### Aim of the exercise:
Before writing anything, find the line that contains "valitse **Request devices** -aihe.", then retype the entries below exactly from their first line through that one, without pictures.

────────

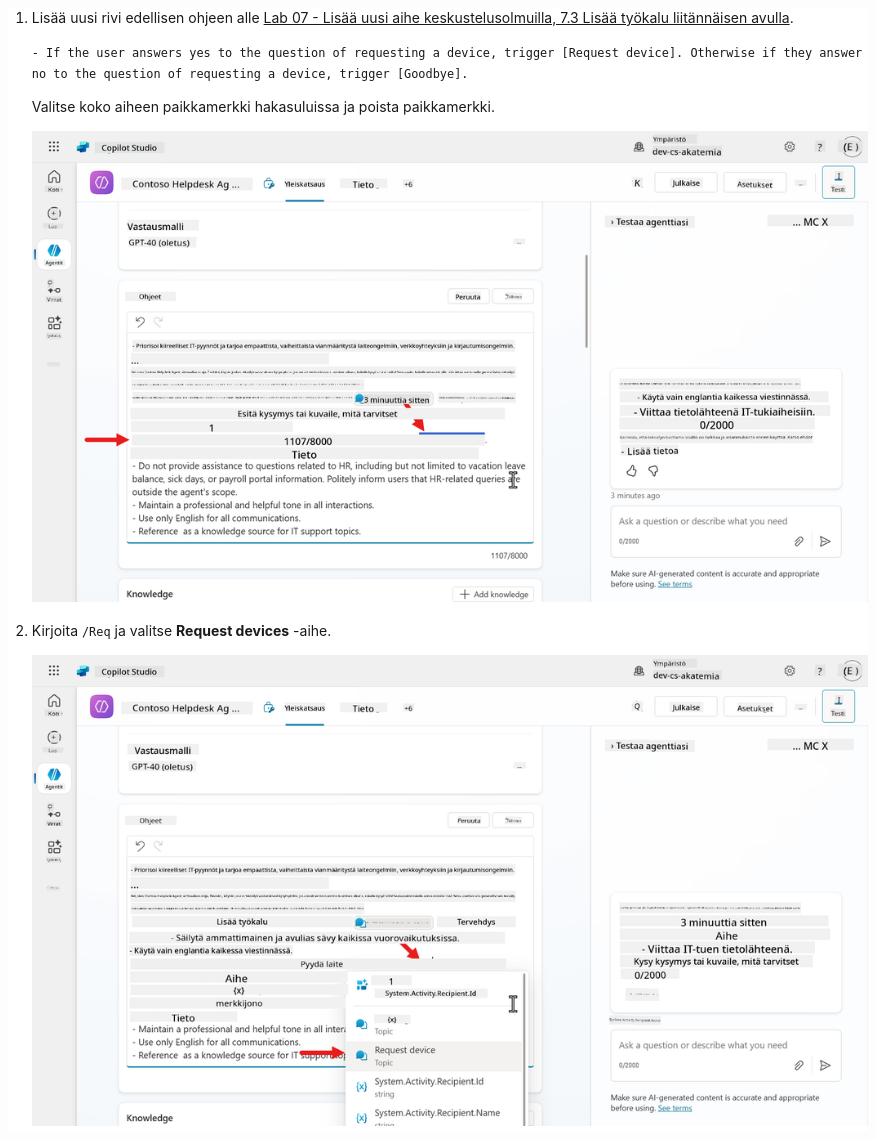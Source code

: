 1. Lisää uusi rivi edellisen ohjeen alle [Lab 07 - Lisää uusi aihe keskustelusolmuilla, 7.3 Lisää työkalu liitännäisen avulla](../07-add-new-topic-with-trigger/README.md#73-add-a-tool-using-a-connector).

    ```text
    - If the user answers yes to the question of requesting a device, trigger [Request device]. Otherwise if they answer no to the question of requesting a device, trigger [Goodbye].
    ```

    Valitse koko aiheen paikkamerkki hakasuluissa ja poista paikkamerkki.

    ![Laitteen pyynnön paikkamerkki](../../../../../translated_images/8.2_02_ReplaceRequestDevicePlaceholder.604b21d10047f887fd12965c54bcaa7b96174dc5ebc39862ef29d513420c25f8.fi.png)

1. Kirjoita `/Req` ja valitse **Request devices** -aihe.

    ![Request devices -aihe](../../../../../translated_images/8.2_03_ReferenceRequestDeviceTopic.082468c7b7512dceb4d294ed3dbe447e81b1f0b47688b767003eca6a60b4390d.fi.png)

────────

### Written solution:
Source code

: 1. Lisää uusi rivi edellisen ohjeen alle [Lab 07 - Lisää uusi aihe keskustelusolmuilla, 7.3 Lisää työkalu liitännäisen avulla](../07-add-new-topic-with-trigger/README.md#73-add-a-tool-using-a-connector).

    ```text
    - If the user answers yes to the question of requesting a device, trigger [Request device]. Otherwise if they answer no to the question of requesting a device, trigger [Goodbye].
    ```

    Valitse koko aiheen paikkamerkki hakasuluissa ja poista paikkamerkki.

    ![Laitteen pyynnön paikkamerkki](../../../../../translated_images/8.2_02_ReplaceRequestDevicePlaceholder.604b21d10047f887fd12965c54bcaa7b96174dc5ebc39862ef29d513420c25f8.fi.png)

1. Kirjoita `/Req` ja valitse **Request devices** -aihe.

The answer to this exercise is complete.